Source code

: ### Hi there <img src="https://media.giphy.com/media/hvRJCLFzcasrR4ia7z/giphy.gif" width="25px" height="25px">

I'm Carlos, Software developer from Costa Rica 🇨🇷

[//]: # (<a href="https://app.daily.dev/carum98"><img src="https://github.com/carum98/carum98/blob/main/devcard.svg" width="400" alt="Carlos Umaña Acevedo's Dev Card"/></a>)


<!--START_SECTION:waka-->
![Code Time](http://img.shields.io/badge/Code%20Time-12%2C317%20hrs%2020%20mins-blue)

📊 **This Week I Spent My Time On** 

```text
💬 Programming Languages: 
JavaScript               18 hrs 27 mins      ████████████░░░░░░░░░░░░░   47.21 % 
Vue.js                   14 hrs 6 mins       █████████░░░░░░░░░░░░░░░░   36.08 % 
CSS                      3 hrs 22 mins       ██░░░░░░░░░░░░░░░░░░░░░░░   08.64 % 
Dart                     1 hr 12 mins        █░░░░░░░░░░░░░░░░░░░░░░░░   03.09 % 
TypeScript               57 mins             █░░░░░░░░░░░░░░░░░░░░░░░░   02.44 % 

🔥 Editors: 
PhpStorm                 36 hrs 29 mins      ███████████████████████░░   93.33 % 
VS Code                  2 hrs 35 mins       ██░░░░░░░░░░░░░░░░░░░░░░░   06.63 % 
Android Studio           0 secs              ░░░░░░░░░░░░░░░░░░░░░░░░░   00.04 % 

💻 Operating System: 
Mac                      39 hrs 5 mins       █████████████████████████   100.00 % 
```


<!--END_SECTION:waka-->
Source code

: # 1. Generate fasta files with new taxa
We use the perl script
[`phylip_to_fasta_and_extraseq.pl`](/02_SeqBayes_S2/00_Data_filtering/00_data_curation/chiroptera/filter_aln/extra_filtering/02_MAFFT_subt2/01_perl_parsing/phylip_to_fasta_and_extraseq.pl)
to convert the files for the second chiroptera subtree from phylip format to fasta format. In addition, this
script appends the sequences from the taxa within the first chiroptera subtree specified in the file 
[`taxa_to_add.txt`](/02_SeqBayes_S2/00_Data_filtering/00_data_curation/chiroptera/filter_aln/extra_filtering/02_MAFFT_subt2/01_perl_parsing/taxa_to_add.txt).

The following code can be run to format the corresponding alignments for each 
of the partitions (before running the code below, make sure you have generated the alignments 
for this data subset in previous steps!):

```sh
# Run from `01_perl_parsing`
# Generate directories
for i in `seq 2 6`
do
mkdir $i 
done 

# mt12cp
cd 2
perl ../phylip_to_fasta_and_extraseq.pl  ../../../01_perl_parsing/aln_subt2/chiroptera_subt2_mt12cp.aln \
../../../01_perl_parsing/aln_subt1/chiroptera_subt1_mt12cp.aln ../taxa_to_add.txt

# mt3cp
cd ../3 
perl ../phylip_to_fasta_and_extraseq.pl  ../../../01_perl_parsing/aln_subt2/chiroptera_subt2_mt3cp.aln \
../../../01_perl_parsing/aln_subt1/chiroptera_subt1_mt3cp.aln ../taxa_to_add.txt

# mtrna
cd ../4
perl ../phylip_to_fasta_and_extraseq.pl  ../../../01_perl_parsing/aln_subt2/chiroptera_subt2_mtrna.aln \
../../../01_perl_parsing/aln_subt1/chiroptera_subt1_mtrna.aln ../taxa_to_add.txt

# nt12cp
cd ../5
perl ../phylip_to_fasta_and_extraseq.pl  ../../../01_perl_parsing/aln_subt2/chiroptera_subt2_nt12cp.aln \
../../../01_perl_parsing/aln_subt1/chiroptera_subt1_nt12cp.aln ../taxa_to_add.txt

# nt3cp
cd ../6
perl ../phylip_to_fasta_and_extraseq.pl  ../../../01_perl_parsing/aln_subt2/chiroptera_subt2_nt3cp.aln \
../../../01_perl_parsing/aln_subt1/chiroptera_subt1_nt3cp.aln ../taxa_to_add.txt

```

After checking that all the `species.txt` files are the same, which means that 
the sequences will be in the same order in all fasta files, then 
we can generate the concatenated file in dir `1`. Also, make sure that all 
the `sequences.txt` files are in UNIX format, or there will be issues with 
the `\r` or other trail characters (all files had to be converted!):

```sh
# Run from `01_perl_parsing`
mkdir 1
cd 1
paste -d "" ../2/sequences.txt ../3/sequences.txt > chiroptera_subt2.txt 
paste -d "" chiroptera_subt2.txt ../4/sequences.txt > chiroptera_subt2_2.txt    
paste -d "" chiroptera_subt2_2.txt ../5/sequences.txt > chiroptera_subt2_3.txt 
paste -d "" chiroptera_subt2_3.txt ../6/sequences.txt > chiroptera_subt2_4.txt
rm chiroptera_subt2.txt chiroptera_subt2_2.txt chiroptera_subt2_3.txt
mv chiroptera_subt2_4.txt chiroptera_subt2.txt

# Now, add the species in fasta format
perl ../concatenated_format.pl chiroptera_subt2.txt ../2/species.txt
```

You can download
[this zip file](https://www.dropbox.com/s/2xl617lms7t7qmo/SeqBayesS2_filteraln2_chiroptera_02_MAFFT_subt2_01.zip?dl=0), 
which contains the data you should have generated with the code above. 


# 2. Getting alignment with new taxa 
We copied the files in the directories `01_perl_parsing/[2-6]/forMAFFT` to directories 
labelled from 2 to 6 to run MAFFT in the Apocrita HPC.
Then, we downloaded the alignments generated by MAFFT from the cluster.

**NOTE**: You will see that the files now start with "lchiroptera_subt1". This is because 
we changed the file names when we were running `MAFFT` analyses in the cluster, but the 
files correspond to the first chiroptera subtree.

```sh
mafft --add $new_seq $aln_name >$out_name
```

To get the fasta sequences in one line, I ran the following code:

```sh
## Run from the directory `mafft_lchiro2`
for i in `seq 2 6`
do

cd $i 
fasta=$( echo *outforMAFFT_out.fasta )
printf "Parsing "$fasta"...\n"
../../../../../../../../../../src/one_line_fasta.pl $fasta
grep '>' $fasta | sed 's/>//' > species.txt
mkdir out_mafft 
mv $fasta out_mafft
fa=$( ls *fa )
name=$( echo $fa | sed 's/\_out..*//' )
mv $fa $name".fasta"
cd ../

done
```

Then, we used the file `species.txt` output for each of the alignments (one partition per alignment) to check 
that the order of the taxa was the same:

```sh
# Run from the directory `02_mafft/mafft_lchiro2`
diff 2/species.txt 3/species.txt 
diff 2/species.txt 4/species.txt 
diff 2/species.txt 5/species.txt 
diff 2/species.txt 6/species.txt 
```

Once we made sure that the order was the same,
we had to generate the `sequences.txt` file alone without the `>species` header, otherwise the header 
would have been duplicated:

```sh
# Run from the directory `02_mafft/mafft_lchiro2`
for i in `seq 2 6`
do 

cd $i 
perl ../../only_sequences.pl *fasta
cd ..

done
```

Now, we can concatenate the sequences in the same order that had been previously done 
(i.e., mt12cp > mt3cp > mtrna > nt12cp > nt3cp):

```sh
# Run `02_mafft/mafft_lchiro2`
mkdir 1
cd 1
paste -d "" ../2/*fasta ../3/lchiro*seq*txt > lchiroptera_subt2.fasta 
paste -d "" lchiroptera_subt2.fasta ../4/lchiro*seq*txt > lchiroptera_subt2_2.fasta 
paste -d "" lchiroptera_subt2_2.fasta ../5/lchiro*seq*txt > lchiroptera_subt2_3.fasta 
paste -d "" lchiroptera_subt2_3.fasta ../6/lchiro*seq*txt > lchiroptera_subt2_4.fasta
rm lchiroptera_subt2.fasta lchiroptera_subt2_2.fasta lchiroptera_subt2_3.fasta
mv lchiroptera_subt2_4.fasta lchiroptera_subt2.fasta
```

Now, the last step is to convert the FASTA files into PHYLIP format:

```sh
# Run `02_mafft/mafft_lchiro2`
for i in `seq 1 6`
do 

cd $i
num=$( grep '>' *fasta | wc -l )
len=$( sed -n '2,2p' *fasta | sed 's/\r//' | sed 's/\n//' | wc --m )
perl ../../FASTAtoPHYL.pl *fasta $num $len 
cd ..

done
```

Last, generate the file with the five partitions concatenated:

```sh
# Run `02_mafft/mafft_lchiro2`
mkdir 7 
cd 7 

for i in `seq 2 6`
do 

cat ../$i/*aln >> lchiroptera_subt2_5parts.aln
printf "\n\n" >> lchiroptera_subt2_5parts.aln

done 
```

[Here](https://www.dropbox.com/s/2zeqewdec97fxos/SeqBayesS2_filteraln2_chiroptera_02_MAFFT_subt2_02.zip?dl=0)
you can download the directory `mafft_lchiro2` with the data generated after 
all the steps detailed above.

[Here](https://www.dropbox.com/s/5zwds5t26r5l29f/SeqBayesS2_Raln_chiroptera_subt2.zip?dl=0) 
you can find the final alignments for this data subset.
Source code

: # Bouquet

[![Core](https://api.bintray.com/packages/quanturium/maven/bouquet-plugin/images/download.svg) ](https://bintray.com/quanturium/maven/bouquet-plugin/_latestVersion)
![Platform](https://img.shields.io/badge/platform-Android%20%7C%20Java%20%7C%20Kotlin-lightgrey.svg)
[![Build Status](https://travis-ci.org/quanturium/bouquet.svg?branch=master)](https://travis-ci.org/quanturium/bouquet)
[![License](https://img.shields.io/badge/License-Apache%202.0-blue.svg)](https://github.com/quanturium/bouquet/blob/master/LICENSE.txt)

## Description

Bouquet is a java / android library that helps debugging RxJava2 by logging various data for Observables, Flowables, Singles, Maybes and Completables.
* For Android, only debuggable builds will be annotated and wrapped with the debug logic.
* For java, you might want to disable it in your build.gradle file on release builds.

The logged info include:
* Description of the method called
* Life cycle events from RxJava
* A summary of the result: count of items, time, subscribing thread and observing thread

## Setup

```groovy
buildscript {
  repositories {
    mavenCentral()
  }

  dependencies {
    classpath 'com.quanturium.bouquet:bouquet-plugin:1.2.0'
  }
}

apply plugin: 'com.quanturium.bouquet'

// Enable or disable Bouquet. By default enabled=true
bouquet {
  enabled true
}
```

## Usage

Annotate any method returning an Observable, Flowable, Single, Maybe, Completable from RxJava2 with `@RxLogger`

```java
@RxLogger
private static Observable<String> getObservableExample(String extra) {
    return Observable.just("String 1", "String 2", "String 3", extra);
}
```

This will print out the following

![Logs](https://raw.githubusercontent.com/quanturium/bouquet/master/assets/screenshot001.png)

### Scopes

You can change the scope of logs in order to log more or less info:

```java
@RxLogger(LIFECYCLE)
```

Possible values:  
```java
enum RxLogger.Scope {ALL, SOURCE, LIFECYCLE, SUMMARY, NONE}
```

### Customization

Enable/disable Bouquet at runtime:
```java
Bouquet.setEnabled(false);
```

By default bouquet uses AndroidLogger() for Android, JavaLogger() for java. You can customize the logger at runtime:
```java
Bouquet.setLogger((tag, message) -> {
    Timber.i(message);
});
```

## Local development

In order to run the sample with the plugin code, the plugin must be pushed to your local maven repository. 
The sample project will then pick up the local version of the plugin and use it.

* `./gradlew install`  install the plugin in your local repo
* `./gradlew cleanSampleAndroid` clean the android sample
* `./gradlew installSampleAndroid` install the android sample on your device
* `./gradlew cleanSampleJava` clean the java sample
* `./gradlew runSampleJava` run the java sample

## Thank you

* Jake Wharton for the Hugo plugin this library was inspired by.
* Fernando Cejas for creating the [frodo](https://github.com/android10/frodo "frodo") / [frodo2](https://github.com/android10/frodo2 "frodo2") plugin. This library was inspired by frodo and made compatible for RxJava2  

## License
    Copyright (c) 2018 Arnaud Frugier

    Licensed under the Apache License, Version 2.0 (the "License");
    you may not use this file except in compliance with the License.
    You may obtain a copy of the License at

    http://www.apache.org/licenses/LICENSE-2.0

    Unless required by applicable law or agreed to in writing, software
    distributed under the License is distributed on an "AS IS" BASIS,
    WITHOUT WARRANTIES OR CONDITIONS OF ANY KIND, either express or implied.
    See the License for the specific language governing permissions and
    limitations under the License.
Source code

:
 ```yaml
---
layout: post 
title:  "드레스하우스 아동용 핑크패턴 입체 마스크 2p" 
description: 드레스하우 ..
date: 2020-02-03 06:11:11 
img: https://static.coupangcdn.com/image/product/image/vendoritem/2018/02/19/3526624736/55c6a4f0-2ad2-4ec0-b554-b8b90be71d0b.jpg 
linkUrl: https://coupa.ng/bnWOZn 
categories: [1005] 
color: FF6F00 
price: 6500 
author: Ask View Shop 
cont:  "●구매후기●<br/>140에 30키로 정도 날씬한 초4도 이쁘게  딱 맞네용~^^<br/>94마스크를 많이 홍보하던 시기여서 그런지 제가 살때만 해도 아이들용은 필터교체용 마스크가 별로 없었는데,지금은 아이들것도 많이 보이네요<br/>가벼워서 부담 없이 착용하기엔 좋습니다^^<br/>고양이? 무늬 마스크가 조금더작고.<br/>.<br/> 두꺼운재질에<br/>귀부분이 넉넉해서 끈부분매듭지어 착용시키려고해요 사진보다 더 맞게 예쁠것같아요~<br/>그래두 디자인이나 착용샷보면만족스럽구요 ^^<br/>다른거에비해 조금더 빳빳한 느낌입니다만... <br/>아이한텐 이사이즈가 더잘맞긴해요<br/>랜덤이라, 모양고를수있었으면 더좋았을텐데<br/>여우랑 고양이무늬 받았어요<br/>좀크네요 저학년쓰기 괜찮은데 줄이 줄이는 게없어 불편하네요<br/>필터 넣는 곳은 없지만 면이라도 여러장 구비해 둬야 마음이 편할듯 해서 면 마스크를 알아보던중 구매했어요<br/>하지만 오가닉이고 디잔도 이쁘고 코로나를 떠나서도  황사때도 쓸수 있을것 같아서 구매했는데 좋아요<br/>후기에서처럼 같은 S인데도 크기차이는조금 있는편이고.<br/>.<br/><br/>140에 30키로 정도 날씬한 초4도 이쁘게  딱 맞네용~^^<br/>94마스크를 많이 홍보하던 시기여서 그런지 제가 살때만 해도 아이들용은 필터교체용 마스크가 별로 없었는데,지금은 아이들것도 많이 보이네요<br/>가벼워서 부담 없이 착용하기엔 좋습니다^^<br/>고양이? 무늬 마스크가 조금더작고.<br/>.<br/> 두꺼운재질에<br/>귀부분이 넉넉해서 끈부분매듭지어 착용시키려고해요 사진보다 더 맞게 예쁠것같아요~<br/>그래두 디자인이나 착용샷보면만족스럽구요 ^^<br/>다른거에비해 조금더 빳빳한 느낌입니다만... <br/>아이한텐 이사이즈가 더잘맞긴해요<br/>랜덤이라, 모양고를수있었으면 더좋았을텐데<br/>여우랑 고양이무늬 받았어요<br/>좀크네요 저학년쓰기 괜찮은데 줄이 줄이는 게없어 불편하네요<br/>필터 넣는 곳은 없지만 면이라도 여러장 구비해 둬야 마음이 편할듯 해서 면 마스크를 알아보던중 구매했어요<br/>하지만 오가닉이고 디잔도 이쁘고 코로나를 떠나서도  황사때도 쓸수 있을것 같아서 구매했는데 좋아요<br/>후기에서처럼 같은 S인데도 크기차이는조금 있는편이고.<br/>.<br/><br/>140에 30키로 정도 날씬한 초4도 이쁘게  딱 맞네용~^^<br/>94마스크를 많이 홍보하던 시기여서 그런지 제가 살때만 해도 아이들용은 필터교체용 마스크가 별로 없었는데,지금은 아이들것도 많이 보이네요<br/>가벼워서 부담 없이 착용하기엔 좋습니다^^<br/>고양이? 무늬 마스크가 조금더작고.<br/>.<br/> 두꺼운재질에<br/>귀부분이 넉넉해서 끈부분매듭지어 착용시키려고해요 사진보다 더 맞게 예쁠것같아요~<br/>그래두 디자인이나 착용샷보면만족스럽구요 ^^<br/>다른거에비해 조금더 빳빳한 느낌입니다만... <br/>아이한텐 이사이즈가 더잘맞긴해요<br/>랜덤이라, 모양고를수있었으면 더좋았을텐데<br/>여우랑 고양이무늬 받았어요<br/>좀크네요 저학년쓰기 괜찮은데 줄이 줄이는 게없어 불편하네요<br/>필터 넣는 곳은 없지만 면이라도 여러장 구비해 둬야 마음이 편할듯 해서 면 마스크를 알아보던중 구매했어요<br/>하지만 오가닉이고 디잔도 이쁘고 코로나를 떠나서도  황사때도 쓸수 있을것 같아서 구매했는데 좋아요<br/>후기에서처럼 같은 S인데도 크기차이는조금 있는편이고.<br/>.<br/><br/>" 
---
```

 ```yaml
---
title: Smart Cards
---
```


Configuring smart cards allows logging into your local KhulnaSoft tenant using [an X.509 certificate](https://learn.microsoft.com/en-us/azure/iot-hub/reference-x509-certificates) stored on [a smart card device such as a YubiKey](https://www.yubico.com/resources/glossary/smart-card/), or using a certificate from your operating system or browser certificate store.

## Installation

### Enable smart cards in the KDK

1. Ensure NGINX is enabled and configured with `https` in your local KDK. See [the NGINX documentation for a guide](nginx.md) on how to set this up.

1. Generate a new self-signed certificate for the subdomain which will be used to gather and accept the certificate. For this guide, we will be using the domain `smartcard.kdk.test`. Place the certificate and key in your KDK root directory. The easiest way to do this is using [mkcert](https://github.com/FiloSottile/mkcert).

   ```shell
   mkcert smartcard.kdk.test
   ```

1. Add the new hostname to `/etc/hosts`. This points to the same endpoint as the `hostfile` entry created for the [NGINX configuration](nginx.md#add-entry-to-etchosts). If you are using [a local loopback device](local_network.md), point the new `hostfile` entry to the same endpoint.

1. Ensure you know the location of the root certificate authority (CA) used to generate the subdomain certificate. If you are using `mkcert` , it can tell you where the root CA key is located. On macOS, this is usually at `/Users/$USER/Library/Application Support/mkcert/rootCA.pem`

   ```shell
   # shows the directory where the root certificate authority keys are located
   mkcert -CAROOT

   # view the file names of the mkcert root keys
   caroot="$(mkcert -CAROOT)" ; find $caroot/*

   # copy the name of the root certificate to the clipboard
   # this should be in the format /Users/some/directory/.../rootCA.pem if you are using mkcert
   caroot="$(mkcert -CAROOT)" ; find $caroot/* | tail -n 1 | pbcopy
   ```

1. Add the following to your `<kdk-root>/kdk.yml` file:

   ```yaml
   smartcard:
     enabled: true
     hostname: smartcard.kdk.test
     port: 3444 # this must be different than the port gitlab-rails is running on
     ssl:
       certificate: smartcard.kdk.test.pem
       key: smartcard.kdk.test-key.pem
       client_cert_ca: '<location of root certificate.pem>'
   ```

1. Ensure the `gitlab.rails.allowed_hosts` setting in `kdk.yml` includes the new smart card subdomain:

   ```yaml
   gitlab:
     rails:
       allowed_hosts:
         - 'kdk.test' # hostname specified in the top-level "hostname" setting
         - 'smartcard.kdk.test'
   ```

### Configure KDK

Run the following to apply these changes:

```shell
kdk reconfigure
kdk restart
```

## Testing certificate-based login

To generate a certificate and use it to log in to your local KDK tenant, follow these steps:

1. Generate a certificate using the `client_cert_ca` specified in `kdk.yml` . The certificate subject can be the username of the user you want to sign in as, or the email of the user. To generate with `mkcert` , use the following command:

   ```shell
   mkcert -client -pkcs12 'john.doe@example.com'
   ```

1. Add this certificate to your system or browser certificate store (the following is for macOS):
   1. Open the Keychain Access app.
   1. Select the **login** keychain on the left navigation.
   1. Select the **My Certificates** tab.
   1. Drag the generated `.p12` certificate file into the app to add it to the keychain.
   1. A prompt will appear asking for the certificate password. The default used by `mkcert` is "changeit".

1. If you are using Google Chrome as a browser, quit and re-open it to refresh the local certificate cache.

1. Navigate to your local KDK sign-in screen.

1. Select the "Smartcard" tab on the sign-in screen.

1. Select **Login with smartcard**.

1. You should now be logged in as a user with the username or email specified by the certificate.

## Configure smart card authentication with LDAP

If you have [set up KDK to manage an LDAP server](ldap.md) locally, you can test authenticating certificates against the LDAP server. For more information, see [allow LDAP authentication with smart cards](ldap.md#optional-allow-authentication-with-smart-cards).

WORK REQUIRED: Would you please repeat exactly the lines above, starting at the line with "1. Ensure the" and stopping at the line with "To generate a", both included?

REPLY TO THE TASK:
1. Ensure the `gitlab.rails.allowed_hosts` setting in `kdk.yml` includes the new smart card subdomain:

   ```yaml
   gitlab:
     rails:
       allowed_hosts:
         - 'kdk.test' # hostname specified in the top-level "hostname" setting
         - 'smartcard.kdk.test'
   ```

### Configure KDK

Run the following to apply these changes:

```shell
kdk reconfigure
kdk restart
```

## Testing certificate-based login

To generate a certificate and use it to log in to your local KDK tenant, follow these steps:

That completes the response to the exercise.